## Assignment
Report every line below that has the string "Block" in it.

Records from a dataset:
-------------------------
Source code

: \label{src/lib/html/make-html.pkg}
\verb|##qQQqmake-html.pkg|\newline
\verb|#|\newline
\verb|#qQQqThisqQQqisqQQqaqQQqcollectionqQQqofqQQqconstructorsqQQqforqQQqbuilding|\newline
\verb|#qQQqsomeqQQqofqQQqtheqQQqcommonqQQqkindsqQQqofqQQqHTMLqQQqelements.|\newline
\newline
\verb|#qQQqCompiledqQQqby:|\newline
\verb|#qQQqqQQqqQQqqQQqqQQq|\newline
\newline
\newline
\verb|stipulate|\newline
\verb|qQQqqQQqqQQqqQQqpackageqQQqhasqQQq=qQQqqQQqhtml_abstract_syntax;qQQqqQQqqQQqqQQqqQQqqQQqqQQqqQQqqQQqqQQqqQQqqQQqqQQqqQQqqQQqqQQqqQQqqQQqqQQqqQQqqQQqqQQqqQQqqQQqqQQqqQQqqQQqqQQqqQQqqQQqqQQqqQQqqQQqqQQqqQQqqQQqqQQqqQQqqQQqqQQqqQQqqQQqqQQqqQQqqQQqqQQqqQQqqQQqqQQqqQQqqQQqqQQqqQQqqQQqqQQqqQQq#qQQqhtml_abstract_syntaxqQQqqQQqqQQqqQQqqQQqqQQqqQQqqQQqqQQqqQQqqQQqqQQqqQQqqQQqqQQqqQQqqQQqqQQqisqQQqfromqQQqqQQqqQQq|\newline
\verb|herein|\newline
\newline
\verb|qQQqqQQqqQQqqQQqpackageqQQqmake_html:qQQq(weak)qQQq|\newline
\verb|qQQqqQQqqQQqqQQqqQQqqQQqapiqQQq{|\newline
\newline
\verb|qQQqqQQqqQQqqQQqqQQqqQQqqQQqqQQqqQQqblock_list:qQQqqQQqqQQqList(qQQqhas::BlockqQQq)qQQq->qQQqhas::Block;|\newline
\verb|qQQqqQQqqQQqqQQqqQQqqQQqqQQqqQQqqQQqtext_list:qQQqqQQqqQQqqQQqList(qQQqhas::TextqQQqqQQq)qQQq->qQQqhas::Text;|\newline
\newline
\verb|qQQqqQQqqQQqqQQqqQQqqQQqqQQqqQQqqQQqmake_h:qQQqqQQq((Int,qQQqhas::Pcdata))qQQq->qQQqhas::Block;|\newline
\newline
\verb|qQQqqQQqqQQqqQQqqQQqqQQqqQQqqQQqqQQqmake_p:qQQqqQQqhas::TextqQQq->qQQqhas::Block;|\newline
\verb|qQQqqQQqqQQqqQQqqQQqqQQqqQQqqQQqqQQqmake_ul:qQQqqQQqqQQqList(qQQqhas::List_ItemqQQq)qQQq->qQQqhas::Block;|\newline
-------------------------
## Output for this exercise
\verb|qQQqqQQqqQQqqQQqqQQqqQQqqQQqqQQqqQQqblock_list:qQQqqQQqqQQqList(qQQqhas::BlockqQQq)qQQq->qQQqhas::Block;|\newline
\verb|qQQqqQQqqQQqqQQqqQQqqQQqqQQqqQQqqQQqmake_h:qQQqqQQq((Int,qQQqhas::Pcdata))qQQq->qQQqhas::Block;|\newline
\verb|qQQqqQQqqQQqqQQqqQQqqQQqqQQqqQQqqQQqmake_p:qQQqqQQqhas::TextqQQq->qQQqhas::Block;|\newline
\verb|qQQqqQQqqQQqqQQqqQQqqQQqqQQqqQQqqQQqmake_ul:qQQqqQQqqQQqList(qQQqhas::List_ItemqQQq)qQQq->qQQqhas::Block;|\newline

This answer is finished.